Der Selbstmord ist eine Handlung an der Grenze der Handlungsfähigkeit, ein Gedanke an der Grenze des Denkbaren. Das provoziert und macht ihn zu einem Skandal. Er wirft Fragen auf, die ans Innerste rühren: Wo endet die Freiheit des freien Menschen? Schließt die Pflicht, etwas aus seinem Leben zu machen, auch die Option ein, seinem Leben ein Ende zu machen, wenn und wann man es für richtig hält? Was wiegt stärker: die Autonomie oder die Verantwortung? Die Verantwortung wem gegenüber: Gott, der Gesellschaft, sich selbst? Und was ist ein Leben eigentlich wert?

Die Moral des Suizids ist kaum zu fassen, sie bleibt widersprüchlich, egal, wie man es betrachtet, selbst wenn man es so exklusiv diesseitig betrachtet wie der griechische Philosoph Epikur: „Das schauerlichste Übel geht uns nichts an; denn solange wir existieren, ist der Tod nicht da, und wenn der Tod da ist, existieren wir nicht mehr.“ Sprich: Vorbei ist vorbei, und nur was vorher war, zählt. Epikur leitete daraus übrigens die Pflicht ab, sich am Leben zu erfreuen.

Der österreichische Philosoph Wolfgang Ambros sah das in seinem Standardwerk zum Thema, „Heit drah’ i mi ham“, ganz ähnlich, aber aus einer völlig anderen Perspektive: „Bluatig rotes Wasser / Es is grad a so wia a Sonnenuntergang in Jesolo / Langsam wird‘s jetzt finster, finster und so stü / Freiheit hasst nur, dass ma geh‘n kann wann ma wü.“

Lebensgefühl durch Todesnähe – auch dieser Gedanke kann einem kommen. Freiheit ist auch nur ein anderes Wort für Nichts-mehr-zu-verlieren-haben.

Wie man es auch wendet, wie man ihn auch nennt: Der Selbstmord bleibt ein Skandal. Es geht immerhin um Leben und Tod.
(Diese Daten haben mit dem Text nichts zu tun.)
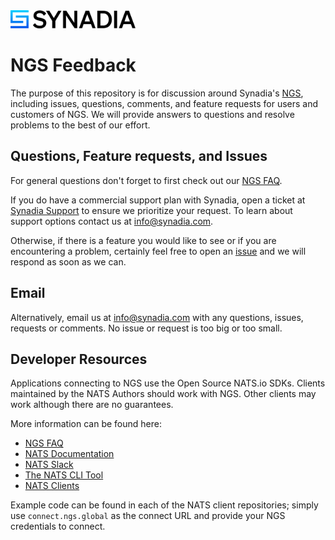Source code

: <img src="static/Synadia_Logo_new_font_only_black.png" alt="Synadia Communications logo" width="200"/>

# NGS Feedback

The purpose of this repository is for discussion around Synadia's
[NGS](https://synadia.com/ngs), including issues, questions, comments, and
feature requests for users and customers of NGS. We will provide answers
to questions and resolve problems to the best of our effort.

## Questions, Feature requests, and Issues

For general questions don't forget to first check out our
[NGS FAQ](https://docs.synadia.com/other-resources/faq).

If you do have a commercial support plan with Synadia, open a ticket at
[Synadia Support](https://support.synadia.com/) to ensure we prioritize
your request. To learn about support options contact us at
[info@synadia.com](mailto:info@synadia.com?subject=Commercial%20Support). 

Otherwise, if there is a feature you would like to see or if you are encountering a
problem, certainly feel free to open an
[issue](https://github.com/ConnectEverything/ngs-feedback/issues/new/choose) and we
will respond as soon as we can.

## Email

Alternatively, email us at info@synadia.com with any questions, issues, requests or comments. 
No issue or request is too big or too small.

## Developer Resources

Applications connecting to NGS use the Open Source NATS.io SDKs. Clients maintained by the
NATS Authors should work with NGS. Other clients may work although there are no guarantees.

More information can be found here:

- [NGS FAQ](https://docs.synadia.com/other-resources/faq)
- [NATS Documentation](https://docs.nats.io)
- [NATS Slack](https://slack.nat.io)
- [The NATS CLI Tool](https://docs.nats.io/running-a-nats-service/clients#installing-the-nats-cli-tool)
- [NATS Clients](https://nats.io/download/#clients)

Example code can be found in each of the NATS client repositories;
simply use `connect.ngs.global` as the connect URL and provide your NGS
credentials to connect.

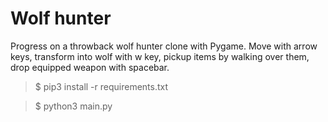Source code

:# Wolf hunter
Progress on a throwback wolf hunter clone with Pygame. Move with arrow keys, transform into wolf with w key, pickup items by walking over them, drop equipped weapon with spacebar.

> $ pip3 install -r requirements.txt

> $ python3 main.py


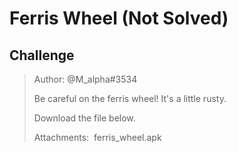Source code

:# Ferris Wheel (Not Solved)

## Challenge

>Author: @M_alpha#3534
>
>Be careful on the ferris wheel! It's a little rusty.
>
>Download the file below.
>
>Attachments:  ferris_wheel.apk
>

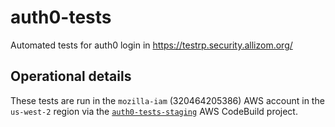 # auth0-tests
Automated tests for auth0 login in https://testrp.security.allizom.org/

## Operational details

These tests are run in the `mozilla-iam` (320464205386) AWS account in the
`us-west-2` region via the [`auth0-tests-staging`][1] AWS CodeBuild project.



[1]: https://us-west-2.console.aws.amazon.com/codesuite/codebuild/projects/auth0-tests-staging/history?region=us-west-2
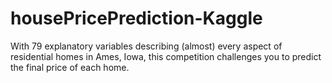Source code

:# housePricePrediction-Kaggle
With 79 explanatory variables describing (almost) every aspect of residential homes in Ames, Iowa, this competition challenges you to predict the final price of each home.
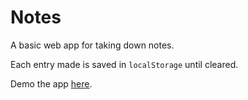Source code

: # Notes

A basic web app for taking down notes.

Each entry made is saved in `localStorage` until cleared.

Demo the app [here](https://kasperkouhia.github.io/notes/).
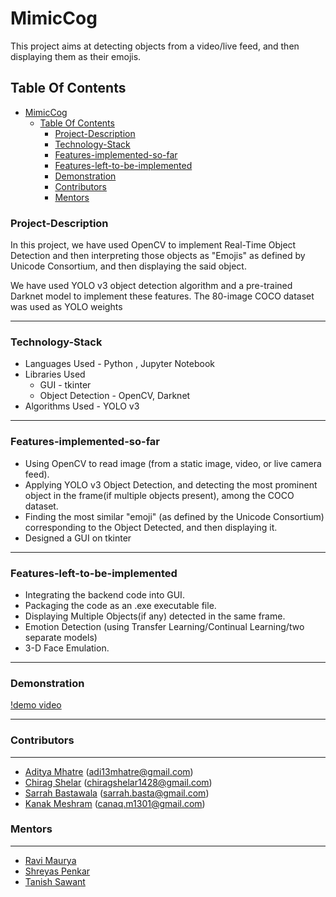 # MimicCog

This project aims at detecting objects from a video/live feed, and then displaying them as their emojis. 
## Table Of Contents
  
- [MimicCog](#mimiccog)
  - [Table Of Contents](#table-of-contents)
    - [Project-Description](#project-description)
    - [Technology-Stack](#technology-stack)
    - [Features-implemented-so-far](#features-implemented-so-far)
    - [Features-left-to-be-implemented](#features-left-to-be-implemented)
    - [Demonstration](#demonstration)
    - [Contributors](#contributors)
    - [Mentors](#mentors)
### Project-Description

In this project, we have used OpenCV to implement Real-Time Object Detection and then interpreting those objects as "Emojis" as defined by Unicode Consortium, and then displaying the said object.

We have used YOLO v3 object detection algorithm and a pre-trained Darknet model to implement these features. The 80-image COCO dataset was used as YOLO weights
___
### Technology-Stack

- Languages Used - Python , Jupyter Notebook
- Libraries Used 
  - GUI - tkinter 
  - Object Detection - OpenCV, Darknet
- Algorithms Used - YOLO v3
___

### Features-implemented-so-far
- Using OpenCV to read image (from a static image, video, or live camera feed).
- Applying YOLO v3 Object Detection, and detecting the most prominent object in the frame(if multiple objects present), among the COCO dataset.
- Finding the most similar "emoji" (as defined by the Unicode Consortium) corresponding to the Object Detected, and then displaying it.
- Designed a GUI on tkinter
___
### Features-left-to-be-implemented
- Integrating the backend code into GUI.
- Packaging the code as an .exe executable file.
- Displaying Multiple Objects(if any) detected in the same frame.
- Emotion Detection (using Transfer Learning/Continual Learning/two separate models)
- 3-D Face Emulation.
___
### Demonstration
[!demo video](https://github.com/Adi935/MimicCog/blob/dedaa9ba6646b1815b629e53c3ee4f6a6cac444d/assets/demo.mp4)
___
### Contributors
___
- [Aditya Mhatre](https://github.com/Adi935) (adi13mhatre@gmail.com)
- [Chirag Shelar](https://github.com/Locoya) (chiragshelar1428@gmail.com)
- [Sarrah Bastawala](https://github.com/sarrah-basta) (sarrah.basta@gmail.com)
- [Kanak Meshram](https://github.com/kanakmeshram) (canaq.m1301@gmail.com)

### Mentors
___
- [Ravi Maurya](https://github.com/RaviMauryaHootowl)
- [Shreyas Penkar](https://github.com/Shreyas-Penkar)
- [Tanish Sawant](https://github.com/TanishSawant)

  
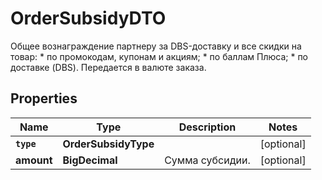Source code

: 

# OrderSubsidyDTO

Общее вознаграждение партнеру за DBS-доставку и все скидки на товар:  * по промокодам, купонам и акциям; * по баллам Плюса; * по доставке (DBS).  Передается в валюте заказа. 

## Properties

Name | Type | Description | Notes
------------ | ------------- | ------------- | -------------
**`type`** | **OrderSubsidyType** |  |  [optional]
**amount** | **BigDecimal** | Сумма субсидии. |  [optional]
Was verbindet Hannelore Kohl und Kurt Cobain, Gunter Sachs und Virginia Woolf, Rex Gildo und Mohammed Atta? Sie haben, jeweils aus ganz eigenen, grundverschiedenen Motiven, ihrem Leben freiwillig ein Ende gesetzt – und damit an eines der großen Themen und Tabus der Menschheit gerührt. Der Gedanke an den Selbstmord beschäftigt die Menschheit, seit sie denken kann ...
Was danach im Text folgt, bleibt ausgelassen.